┏━━
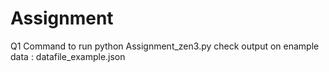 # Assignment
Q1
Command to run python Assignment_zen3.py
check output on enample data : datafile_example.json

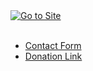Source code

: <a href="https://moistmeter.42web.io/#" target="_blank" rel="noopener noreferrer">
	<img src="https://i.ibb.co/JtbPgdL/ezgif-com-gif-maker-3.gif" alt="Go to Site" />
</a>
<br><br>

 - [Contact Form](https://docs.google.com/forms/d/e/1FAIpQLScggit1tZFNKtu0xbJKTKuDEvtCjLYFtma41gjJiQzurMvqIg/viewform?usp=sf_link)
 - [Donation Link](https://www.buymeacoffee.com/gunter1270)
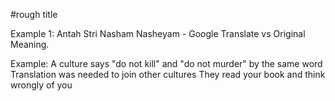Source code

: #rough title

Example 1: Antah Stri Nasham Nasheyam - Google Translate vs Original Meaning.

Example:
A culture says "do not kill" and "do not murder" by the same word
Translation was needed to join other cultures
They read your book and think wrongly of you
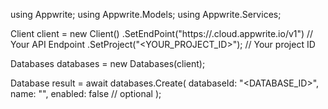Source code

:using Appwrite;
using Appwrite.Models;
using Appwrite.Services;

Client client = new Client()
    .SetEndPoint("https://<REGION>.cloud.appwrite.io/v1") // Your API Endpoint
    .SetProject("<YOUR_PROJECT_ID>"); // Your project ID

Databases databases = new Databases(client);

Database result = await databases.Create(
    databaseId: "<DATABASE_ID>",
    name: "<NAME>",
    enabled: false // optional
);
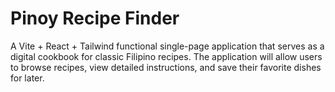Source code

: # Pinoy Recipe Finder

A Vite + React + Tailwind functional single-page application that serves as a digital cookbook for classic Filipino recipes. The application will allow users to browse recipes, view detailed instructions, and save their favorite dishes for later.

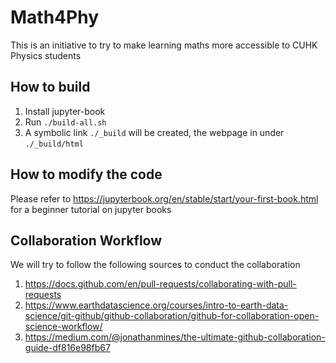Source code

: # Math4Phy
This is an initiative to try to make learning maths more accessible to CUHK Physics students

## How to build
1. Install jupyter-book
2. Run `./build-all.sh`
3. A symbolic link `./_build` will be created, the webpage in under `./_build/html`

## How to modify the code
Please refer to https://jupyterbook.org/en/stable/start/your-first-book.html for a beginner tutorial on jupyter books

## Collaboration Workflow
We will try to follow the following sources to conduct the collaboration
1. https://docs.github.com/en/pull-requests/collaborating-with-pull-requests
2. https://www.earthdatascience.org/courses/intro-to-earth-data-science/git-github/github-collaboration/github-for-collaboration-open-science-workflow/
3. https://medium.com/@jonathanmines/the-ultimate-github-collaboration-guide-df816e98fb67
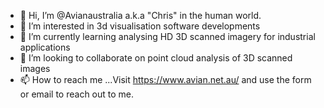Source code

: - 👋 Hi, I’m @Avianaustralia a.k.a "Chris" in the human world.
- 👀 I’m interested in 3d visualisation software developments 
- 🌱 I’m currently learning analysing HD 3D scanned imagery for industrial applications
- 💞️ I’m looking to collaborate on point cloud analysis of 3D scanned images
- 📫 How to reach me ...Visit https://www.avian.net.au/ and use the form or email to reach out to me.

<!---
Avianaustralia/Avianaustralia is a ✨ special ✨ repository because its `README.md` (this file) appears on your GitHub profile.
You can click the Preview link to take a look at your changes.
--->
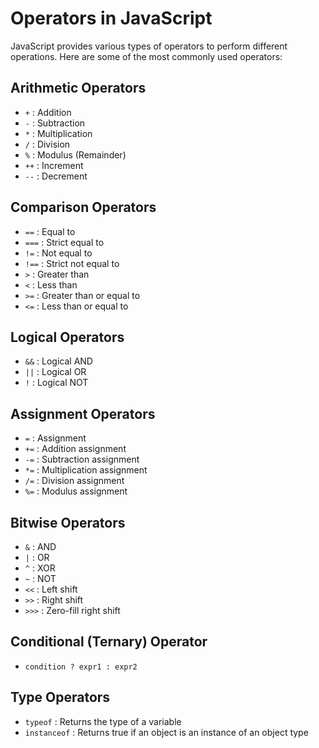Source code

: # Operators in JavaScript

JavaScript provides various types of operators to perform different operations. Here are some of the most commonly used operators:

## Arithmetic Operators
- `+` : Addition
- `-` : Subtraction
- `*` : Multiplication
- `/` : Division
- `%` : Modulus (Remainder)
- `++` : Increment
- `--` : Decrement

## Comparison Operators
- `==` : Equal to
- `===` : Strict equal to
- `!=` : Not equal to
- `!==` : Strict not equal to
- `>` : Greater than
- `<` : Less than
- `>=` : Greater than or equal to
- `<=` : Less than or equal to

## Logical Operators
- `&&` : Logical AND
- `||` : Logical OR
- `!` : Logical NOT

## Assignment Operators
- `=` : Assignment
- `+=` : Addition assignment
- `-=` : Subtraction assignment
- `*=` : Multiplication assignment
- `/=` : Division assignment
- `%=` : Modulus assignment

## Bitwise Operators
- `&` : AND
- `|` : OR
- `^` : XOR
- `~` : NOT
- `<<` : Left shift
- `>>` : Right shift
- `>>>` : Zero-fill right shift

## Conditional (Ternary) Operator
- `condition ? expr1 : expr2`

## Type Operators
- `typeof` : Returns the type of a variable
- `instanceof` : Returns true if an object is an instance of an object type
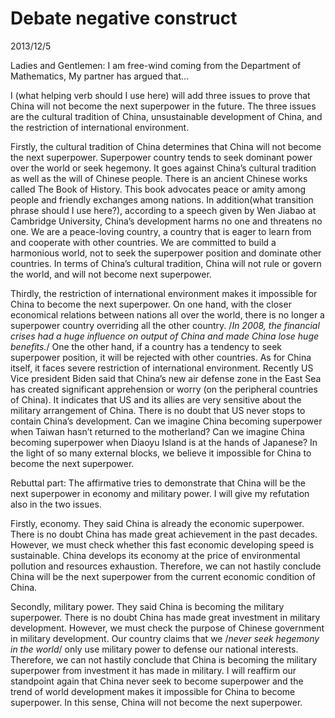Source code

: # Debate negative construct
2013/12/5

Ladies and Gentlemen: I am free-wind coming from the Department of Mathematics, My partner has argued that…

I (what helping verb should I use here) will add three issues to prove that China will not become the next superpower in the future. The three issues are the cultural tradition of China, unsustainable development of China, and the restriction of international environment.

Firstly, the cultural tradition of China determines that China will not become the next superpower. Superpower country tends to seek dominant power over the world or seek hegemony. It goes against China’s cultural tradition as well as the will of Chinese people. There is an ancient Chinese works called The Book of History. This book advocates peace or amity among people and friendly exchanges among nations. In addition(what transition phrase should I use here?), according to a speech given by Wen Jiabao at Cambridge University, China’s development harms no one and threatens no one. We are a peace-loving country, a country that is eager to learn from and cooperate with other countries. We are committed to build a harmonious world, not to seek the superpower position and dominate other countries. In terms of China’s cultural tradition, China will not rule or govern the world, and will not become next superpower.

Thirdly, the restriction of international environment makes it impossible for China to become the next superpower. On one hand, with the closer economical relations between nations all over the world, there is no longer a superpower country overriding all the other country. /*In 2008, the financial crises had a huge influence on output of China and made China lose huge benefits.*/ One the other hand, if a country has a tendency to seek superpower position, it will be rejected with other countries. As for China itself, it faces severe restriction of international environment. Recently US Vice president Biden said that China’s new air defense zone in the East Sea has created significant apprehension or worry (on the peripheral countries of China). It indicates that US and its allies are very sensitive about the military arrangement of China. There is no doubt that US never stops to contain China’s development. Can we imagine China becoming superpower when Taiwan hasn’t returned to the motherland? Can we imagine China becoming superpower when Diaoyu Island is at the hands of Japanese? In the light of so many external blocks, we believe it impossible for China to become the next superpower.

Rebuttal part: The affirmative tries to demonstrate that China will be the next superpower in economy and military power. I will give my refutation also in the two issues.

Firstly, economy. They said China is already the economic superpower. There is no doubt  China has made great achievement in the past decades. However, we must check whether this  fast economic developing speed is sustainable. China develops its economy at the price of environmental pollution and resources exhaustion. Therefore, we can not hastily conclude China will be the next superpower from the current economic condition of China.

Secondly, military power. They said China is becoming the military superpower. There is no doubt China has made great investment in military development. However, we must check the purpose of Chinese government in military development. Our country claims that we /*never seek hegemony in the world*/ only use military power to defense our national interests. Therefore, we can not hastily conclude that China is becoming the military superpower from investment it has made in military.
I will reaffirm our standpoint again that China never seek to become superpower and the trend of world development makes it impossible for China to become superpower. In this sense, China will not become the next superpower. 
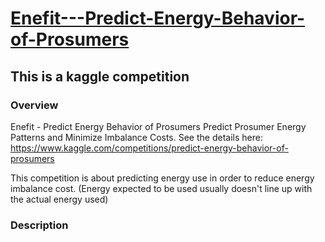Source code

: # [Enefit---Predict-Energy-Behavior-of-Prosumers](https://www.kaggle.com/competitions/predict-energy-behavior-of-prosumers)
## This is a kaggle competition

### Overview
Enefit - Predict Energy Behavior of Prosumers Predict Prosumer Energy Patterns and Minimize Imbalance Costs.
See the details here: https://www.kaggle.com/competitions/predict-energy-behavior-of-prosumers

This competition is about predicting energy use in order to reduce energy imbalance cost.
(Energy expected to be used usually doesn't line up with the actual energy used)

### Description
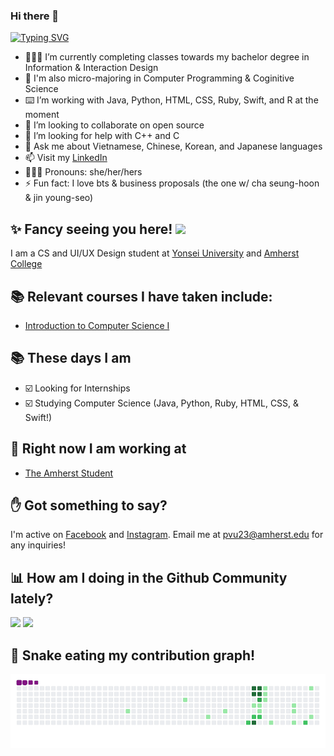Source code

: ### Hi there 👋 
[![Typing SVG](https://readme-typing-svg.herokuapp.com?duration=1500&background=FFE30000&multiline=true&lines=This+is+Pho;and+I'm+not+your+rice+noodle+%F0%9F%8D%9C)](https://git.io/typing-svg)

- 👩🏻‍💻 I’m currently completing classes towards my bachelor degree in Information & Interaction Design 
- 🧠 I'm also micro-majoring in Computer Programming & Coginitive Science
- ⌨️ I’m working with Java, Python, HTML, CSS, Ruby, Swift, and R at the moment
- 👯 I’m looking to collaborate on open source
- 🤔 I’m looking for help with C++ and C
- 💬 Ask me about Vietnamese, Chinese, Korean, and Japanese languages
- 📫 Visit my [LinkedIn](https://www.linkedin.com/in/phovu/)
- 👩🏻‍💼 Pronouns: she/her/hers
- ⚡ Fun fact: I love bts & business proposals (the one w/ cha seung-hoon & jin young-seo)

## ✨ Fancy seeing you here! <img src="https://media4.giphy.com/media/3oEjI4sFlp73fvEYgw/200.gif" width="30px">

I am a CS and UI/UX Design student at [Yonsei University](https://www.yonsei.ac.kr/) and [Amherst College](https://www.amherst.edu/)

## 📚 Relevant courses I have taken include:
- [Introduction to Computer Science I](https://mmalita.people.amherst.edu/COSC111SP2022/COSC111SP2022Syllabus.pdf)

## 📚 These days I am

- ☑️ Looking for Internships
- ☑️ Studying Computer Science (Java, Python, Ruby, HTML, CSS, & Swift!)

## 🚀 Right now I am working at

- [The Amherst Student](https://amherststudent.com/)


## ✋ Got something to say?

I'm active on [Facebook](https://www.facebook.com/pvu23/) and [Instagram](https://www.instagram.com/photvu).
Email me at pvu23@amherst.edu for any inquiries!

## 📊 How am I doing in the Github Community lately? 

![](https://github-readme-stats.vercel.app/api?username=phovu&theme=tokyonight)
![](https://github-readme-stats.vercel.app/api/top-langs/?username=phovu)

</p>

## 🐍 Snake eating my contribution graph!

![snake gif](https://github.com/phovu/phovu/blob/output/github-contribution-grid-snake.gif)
┗━━
Starting at the line above that holds "- [Introduction to" and ending at the line that holds "## 🐍 Snake eating my contribution graph!", transcribe each line exactly and include no other lines.

_Answer to the problem_.
- [Introduction to Computer Science I](https://mmalita.people.amherst.edu/COSC111SP2022/COSC111SP2022Syllabus.pdf)

## 📚 These days I am

- ☑️ Looking for Internships
- ☑️ Studying Computer Science (Java, Python, Ruby, HTML, CSS, & Swift!)

## 🚀 Right now I am working at

- [The Amherst Student](https://amherststudent.com/)


## ✋ Got something to say?

I'm active on [Facebook](https://www.facebook.com/pvu23/) and [Instagram](https://www.instagram.com/photvu).
Email me at pvu23@amherst.edu for any inquiries!

## 📊 How am I doing in the Github Community lately? 

![](https://github-readme-stats.vercel.app/api?username=phovu&theme=tokyonight)
![](https://github-readme-stats.vercel.app/api/top-langs/?username=phovu)

</p>

## 🐍 Snake eating my contribution graph!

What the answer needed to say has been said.